• **EXERCISE DIRECTIONS**:
Repeat every line of the material, character for character.

• **SUPPLIED MATERIAL**:
· · ·
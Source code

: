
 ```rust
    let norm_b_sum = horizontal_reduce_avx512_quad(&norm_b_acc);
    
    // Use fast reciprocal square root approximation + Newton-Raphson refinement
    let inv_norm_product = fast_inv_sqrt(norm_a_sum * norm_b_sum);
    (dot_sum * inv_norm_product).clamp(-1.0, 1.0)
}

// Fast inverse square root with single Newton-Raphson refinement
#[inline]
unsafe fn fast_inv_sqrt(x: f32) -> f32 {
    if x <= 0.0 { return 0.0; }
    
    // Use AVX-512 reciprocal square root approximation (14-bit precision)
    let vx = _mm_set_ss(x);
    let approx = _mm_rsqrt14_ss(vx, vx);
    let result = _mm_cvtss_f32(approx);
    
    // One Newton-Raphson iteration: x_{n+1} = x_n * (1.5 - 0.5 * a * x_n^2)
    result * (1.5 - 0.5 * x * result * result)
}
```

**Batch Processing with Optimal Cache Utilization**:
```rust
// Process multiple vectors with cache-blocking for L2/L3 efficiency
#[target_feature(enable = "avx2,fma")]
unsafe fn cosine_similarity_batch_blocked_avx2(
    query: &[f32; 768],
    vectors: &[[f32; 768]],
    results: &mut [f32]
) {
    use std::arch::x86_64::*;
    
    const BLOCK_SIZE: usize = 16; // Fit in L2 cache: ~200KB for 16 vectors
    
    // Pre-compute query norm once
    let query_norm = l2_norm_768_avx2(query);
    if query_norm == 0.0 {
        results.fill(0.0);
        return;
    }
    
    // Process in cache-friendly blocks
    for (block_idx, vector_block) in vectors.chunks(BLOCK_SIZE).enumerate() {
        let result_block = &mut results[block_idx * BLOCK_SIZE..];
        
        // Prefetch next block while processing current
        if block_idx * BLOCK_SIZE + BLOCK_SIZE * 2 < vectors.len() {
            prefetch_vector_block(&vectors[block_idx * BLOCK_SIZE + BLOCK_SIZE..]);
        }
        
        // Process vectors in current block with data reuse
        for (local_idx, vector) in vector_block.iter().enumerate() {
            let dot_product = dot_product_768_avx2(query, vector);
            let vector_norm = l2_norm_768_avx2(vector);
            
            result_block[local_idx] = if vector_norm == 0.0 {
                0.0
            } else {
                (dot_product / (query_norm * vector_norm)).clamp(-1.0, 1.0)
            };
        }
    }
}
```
· · ·
• **RESULT OF THE TASK**:
Source code

:
 ```rust
    let norm_b_sum = horizontal_reduce_avx512_quad(&norm_b_acc);
    
    // Use fast reciprocal square root approximation + Newton-Raphson refinement
    let inv_norm_product = fast_inv_sqrt(norm_a_sum * norm_b_sum);
    (dot_sum * inv_norm_product).clamp(-1.0, 1.0)
}

// Fast inverse square root with single Newton-Raphson refinement
#[inline]
unsafe fn fast_inv_sqrt(x: f32) -> f32 {
    if x <= 0.0 { return 0.0; }
    
    // Use AVX-512 reciprocal square root approximation (14-bit precision)
    let vx = _mm_set_ss(x);
    let approx = _mm_rsqrt14_ss(vx, vx);
    let result = _mm_cvtss_f32(approx);
    
    // One Newton-Raphson iteration: x_{n+1} = x_n * (1.5 - 0.5 * a * x_n^2)
    result * (1.5 - 0.5 * x * result * result)
}
```

**Batch Processing with Optimal Cache Utilization**:
```rust
// Process multiple vectors with cache-blocking for L2/L3 efficiency
#[target_feature(enable = "avx2,fma")]
unsafe fn cosine_similarity_batch_blocked_avx2(
    query: &[f32; 768],
    vectors: &[[f32; 768]],
    results: &mut [f32]
) {
    use std::arch::x86_64::*;
    
    const BLOCK_SIZE: usize = 16; // Fit in L2 cache: ~200KB for 16 vectors
    
    // Pre-compute query norm once
    let query_norm = l2_norm_768_avx2(query);
    if query_norm == 0.0 {
        results.fill(0.0);
        return;
    }
    
    // Process in cache-friendly blocks
    for (block_idx, vector_block) in vectors.chunks(BLOCK_SIZE).enumerate() {
        let result_block = &mut results[block_idx * BLOCK_SIZE..];
        
        // Prefetch next block while processing current
        if block_idx * BLOCK_SIZE + BLOCK_SIZE * 2 < vectors.len() {
            prefetch_vector_block(&vectors[block_idx * BLOCK_SIZE + BLOCK_SIZE..]);
        }
        
        // Process vectors in current block with data reuse
        for (local_idx, vector) in vector_block.iter().enumerate() {
            let dot_product = dot_product_768_avx2(query, vector);
            let vector_norm = l2_norm_768_avx2(vector);
            
            result_block[local_idx] = if vector_norm == 0.0 {
                0.0
            } else {
                (dot_product / (query_norm * vector_norm)).clamp(-1.0, 1.0)
            };
        }
    }
}
```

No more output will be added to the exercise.